# Downhill Build



## EthanQ (Sep 5, 2011)

I have a gelding who was bred by a backyard breeder, and has huge, great, powerful hips, but his withers are about an inch lower. This causes him to trip often when his feet arent trimmed perfectly, and it prevents him from getting his butt up underneath him and fully collected. I have heard rumors that only showing his front feet will help with this issue......true or false? This isn't a desperate matter or anything, was just wondering.


----------



## jumanji321 (Dec 1, 2010)

Well, my mare is slightly downhill and shoes only bring them up about half an inch at best. I didn't notice a difference other than my mare's hooves were no longer sore. She also recently had to get shoes all the way around as I wore her back ones out from competing and riding. Until then, she had always had fronts.


----------



## eclipseranch (May 31, 2012)

nah doesn't make a diff. I have a mare that is downhill. she had shoes all the way around when we 1st got her... back ones were pulled. we still had to have a trainer work with her so she learned to pick up her front end herself...it was tough for a while because the rider had to pick her up are she sometimes stumbled forward and once it was bad enough that rider (my daughter) flipped over her head. she ...we have now had her for 7+ years she never stumbles any more and never leans on the rider. she is barefoot and looks fabulous on jumps!


----------



## Elana (Jan 28, 2011)

Being built down hill is not the reason a horse trips. the reason a horse trips is because the horse has no idea how to carry himself AND the weight on his back. It is a difficult task for a horse to carry a non static load (person riding) AND move when built lower in front IF they have not been adequately conditioned and trained. 

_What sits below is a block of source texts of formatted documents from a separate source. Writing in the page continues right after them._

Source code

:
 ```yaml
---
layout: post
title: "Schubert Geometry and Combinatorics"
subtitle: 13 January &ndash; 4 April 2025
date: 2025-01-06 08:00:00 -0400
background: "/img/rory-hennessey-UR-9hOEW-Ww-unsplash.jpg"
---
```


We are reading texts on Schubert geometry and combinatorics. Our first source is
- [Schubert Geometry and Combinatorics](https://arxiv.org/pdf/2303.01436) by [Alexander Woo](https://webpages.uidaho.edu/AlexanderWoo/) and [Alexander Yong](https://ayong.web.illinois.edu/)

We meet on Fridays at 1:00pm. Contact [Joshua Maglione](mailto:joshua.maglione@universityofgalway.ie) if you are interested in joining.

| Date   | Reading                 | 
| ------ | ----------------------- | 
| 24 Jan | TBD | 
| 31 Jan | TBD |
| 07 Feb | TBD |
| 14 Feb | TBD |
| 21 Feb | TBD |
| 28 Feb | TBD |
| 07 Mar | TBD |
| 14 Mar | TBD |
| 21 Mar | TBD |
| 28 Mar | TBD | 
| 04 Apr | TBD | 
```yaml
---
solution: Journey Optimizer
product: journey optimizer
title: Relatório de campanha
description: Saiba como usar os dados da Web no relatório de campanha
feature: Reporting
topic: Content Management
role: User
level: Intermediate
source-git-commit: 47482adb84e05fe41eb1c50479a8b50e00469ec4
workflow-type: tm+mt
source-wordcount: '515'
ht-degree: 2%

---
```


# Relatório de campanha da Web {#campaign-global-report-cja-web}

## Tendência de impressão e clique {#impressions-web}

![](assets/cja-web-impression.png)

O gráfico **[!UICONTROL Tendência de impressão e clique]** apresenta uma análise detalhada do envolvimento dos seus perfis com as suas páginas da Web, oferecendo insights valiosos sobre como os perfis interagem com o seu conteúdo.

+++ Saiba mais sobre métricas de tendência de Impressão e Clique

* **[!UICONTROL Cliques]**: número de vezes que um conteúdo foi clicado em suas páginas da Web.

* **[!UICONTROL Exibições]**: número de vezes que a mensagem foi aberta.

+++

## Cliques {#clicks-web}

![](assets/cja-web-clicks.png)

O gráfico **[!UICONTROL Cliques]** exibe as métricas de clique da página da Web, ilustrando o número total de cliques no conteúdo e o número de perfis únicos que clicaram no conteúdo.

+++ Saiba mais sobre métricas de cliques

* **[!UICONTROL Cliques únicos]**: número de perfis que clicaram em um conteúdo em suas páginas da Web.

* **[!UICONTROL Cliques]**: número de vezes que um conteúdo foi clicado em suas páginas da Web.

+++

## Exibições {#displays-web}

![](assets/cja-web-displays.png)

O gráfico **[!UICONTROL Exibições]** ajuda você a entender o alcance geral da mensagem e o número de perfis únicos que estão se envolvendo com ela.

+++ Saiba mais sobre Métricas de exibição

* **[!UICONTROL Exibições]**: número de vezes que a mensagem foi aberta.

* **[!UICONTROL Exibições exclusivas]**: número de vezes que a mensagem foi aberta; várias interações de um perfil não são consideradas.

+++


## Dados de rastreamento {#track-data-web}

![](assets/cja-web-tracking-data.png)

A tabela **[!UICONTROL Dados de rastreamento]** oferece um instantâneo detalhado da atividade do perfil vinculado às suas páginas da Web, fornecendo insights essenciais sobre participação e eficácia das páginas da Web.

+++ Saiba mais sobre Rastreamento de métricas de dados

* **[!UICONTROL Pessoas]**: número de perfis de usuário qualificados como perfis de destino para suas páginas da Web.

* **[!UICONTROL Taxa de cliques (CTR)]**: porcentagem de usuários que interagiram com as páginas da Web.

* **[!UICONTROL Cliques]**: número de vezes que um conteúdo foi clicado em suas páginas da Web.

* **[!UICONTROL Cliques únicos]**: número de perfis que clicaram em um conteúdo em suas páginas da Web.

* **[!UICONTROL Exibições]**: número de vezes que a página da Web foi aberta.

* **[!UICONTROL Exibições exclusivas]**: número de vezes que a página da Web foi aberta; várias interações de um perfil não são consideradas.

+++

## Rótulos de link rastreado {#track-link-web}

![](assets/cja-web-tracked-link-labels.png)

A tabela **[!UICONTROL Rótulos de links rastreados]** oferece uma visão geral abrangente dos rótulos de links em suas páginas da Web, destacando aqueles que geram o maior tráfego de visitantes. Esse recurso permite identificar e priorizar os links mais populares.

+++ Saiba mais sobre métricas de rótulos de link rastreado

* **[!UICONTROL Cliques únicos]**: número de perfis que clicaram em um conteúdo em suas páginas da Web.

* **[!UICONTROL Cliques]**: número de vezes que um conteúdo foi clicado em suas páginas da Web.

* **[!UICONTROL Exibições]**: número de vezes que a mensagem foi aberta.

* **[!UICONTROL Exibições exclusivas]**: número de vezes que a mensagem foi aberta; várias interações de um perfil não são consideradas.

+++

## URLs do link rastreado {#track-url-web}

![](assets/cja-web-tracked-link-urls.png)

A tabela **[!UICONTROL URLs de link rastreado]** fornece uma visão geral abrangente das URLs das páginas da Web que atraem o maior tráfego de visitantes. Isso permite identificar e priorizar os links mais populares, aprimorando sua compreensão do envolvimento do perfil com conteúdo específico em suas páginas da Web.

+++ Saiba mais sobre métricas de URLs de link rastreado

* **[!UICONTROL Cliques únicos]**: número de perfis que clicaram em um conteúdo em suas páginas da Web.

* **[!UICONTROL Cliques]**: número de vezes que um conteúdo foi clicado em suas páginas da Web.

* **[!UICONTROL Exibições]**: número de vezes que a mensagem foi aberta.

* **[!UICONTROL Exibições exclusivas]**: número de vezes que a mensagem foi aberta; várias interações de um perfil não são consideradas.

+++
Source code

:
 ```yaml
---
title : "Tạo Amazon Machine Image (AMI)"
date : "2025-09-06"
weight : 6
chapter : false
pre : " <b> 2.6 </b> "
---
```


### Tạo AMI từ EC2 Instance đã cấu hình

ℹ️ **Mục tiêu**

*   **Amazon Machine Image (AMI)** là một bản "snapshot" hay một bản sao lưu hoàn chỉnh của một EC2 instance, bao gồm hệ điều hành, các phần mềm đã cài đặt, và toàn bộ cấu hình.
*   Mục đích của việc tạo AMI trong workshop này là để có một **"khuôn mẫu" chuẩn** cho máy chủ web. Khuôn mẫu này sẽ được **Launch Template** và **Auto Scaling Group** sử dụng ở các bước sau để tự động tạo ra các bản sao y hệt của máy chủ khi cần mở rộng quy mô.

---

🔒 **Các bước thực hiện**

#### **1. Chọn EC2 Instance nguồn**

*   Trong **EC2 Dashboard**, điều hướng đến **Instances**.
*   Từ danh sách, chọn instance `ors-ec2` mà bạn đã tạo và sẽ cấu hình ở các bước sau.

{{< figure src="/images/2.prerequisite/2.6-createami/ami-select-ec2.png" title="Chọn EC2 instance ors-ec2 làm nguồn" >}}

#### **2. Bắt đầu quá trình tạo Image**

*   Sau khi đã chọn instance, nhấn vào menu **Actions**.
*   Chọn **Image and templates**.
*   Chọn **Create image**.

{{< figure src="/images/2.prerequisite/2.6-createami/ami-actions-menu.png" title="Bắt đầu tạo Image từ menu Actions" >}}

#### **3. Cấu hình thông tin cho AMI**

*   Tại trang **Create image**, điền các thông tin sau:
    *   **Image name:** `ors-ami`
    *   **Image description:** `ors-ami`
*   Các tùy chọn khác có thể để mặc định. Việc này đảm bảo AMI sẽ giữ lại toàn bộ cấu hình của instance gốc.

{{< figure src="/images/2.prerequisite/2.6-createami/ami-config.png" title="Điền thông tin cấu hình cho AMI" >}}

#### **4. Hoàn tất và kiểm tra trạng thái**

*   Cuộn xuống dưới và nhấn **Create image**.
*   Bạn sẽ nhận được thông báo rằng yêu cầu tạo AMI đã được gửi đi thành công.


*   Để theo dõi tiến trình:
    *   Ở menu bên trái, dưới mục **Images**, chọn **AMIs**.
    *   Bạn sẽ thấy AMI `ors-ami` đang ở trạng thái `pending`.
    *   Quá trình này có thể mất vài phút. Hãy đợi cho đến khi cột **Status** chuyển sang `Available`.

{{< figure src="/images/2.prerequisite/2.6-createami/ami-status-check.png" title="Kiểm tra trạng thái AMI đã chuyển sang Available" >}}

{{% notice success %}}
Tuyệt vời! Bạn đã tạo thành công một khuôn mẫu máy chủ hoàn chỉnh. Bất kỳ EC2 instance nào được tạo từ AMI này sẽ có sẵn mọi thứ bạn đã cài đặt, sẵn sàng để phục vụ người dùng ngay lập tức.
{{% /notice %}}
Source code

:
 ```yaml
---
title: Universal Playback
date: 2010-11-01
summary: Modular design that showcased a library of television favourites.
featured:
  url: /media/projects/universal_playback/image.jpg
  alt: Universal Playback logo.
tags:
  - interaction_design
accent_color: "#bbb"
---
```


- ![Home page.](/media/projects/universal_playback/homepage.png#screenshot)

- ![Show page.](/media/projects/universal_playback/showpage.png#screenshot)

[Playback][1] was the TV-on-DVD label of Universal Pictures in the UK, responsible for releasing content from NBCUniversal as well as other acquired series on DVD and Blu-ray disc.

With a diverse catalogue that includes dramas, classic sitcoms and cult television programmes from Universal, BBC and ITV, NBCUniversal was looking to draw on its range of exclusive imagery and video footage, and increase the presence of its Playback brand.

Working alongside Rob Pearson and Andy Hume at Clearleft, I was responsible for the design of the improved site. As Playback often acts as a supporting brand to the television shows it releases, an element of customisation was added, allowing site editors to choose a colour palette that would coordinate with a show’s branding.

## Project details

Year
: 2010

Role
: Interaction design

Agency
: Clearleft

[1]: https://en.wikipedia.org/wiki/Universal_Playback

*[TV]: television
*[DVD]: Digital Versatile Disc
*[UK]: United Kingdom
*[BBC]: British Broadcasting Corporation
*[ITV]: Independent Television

Any horse is a better horse if they can get their ring of muscles working. This means strengthening the abdominal muscles so the horse can curl his hind quarters under himself and shift weight from the front end to the rear end. A down hill built horse can do this but it is a lot more work and (of course) more difficult to train. Along with strengthening the abdominal muscles, the horse needs to raise his front end, most notably the root of his neck. As the horse becomes more physically adept at this, he will stumble less. 

To work on this with your horse, you need to do a LOT of long trots up hills.. relatively steep hills.. that will get the horse to lower his head, lengthening the back, reaching under himself with his hind feet and (as part of the physics of going up a hill) shorten and contract the abdominal muscles. This may be hard for your horse at first.. so the object is to trot him until he is winded but not so much he is ready to drop! A little of this every day. 

In the ring you can also train him to trot over Cavelletti. This will give him focus on where his feet are and, again, have him lengthen his top line and strengthen his abdominal muscles. Start with 4 poles directly on the ground spaced at his normal trot stride and, over a period of weeks, increase the number of poles (up to 8 and then start to raise them. You can go as high as 10 inches and you will have to space them so he can trot through them. Don't rush this and don't over do it. Takes about 4-6 weeks to get a horse to the point where they can trot through 8 poles at 10 inches high 4-6 times in a training session. 

As you work through this process, learn to ride and be as still as possible while the horse is working either up hills or over cavelletti. Lean forward in a two point position and allow the horse to work. 

From this you can start to teach him to go FORWARD into the bridle and use his hind quarters and lighten his forehand. 

It takes TIME and EFFORT but will help a horse stumble less.


----------



## eclipseranch (May 31, 2012)

Elana said:


> Being built down hill is not the reason a horse trips. the reason a horse trips is because the horse has no idea how to carry himself AND the weight on his back. It is a difficult task for a horse to carry a non static load (person riding) AND move when built lower in front IF they have not been adequately conditioned and trained.
> 
> Any horse is a better horse if they can get their ring of muscles working. This means strengthening the abdominal muscles so the horse can curl his hind quarters under himself and shift weight from the front end to the rear end. A down hill built horse can do this but it is a lot more work and (of course) more difficult to train. Along with strengthening the abdominal muscles, the horse needs to raise his front end, most notably the root of his neck. As the horse becomes more physically adept at this, he will stumble less.
> 
> ...


well put I didn't know quite how to explain


----------



## Cintillate (Jan 8, 2012)

Haven't come across many other downhills but one of mine was and he never had any problems I wouldn't say he was graceful but he did well. The other was was really downhill when younger and she also didn't have problems but she grew and evened out more but still bit downhill and has improved and she was pretty sure footed to begin with. This is just from personal experience. I think the horse will learn to use his body in time.


----------